[Directions for this task]: Search the records for the word "optional". Copy every line where it appears.

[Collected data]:
'''

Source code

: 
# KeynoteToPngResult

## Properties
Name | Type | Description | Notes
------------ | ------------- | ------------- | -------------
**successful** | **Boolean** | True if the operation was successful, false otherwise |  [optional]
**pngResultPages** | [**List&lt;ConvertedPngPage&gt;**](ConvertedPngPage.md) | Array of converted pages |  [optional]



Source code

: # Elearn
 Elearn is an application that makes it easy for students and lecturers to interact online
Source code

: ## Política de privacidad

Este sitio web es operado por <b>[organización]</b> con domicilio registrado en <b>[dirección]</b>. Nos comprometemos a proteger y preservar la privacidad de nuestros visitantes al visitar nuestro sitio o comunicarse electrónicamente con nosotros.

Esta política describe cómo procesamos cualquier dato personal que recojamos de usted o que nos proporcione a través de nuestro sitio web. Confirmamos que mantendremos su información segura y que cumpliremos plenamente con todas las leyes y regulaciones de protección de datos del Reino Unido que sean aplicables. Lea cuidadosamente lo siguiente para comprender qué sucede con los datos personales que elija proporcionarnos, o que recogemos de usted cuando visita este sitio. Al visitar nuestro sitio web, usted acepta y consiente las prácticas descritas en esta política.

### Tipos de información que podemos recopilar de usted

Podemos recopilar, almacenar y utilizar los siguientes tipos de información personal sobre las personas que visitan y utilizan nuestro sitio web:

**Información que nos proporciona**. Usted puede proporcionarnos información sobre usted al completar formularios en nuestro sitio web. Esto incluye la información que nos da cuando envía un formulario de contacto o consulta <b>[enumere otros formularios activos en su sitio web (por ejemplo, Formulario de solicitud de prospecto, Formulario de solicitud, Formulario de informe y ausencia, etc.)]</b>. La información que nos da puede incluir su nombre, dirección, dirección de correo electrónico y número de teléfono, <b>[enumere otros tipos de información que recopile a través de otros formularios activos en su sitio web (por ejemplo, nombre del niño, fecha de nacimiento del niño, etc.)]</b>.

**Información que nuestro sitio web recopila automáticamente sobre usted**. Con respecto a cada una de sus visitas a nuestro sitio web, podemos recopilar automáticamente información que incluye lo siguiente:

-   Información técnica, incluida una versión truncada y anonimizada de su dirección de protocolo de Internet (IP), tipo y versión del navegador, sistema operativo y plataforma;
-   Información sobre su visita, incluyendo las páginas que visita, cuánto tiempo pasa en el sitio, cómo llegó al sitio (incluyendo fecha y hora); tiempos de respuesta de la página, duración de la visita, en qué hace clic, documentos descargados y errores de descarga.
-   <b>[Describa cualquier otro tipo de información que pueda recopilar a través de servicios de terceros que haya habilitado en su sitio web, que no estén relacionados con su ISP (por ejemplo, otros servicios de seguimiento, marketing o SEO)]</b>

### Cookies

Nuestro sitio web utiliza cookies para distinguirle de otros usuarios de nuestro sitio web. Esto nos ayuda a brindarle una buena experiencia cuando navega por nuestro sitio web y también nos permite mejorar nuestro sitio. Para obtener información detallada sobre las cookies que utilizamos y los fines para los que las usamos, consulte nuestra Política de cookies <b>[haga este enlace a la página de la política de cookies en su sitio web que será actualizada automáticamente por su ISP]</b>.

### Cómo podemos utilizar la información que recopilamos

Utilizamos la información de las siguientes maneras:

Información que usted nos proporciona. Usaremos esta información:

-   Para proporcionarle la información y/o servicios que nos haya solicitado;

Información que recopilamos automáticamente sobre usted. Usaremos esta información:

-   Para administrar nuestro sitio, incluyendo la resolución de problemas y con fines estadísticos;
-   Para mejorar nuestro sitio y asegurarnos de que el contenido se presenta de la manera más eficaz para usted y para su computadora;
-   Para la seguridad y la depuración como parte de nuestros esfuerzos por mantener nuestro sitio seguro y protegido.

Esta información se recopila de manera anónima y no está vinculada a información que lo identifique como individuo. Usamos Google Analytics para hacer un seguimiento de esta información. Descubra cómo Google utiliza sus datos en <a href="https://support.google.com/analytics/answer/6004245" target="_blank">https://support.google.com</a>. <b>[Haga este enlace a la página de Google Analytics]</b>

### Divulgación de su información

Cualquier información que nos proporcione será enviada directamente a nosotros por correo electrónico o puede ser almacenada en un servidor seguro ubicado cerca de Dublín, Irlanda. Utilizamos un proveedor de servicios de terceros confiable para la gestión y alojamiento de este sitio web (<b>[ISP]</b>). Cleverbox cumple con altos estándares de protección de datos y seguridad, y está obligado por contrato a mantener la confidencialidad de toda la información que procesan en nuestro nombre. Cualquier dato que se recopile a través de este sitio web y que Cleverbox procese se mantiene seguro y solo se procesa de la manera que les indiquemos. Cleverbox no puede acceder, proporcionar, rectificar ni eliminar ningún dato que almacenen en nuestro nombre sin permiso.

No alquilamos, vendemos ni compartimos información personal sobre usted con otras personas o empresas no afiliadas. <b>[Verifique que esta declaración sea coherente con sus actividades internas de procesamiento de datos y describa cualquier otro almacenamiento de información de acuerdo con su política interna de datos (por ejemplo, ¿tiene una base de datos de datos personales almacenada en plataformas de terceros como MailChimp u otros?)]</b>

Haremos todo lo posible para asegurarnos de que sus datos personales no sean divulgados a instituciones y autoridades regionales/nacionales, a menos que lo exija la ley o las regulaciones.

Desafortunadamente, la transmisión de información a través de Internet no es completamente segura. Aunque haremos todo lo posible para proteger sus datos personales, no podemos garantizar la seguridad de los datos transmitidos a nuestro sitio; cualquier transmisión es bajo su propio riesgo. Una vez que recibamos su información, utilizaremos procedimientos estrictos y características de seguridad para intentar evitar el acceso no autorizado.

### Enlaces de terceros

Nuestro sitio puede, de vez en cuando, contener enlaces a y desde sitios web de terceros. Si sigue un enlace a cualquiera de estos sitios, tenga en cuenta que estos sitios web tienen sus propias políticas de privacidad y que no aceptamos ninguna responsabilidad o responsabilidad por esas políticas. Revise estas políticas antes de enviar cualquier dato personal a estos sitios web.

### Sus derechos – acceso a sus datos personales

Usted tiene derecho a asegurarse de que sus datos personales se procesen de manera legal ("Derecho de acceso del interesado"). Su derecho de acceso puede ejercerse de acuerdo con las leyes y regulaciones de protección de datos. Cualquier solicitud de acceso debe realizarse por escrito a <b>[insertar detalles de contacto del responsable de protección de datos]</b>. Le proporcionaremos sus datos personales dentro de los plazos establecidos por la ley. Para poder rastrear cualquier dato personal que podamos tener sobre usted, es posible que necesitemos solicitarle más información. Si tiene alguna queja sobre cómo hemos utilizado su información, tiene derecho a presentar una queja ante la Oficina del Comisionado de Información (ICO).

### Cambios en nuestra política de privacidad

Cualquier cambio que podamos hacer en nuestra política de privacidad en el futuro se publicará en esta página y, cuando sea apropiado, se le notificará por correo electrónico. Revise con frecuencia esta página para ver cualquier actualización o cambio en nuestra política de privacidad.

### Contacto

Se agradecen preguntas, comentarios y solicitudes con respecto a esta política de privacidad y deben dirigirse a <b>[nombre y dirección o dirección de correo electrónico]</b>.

'''

[Response to this exercise]:
**successful** | **Boolean** | True if the operation was successful, false otherwise |  [optional]
**pngResultPages** | [**List&lt;ConvertedPngPage&gt;**](ConvertedPngPage.md) | Array of converted pages |  [optional]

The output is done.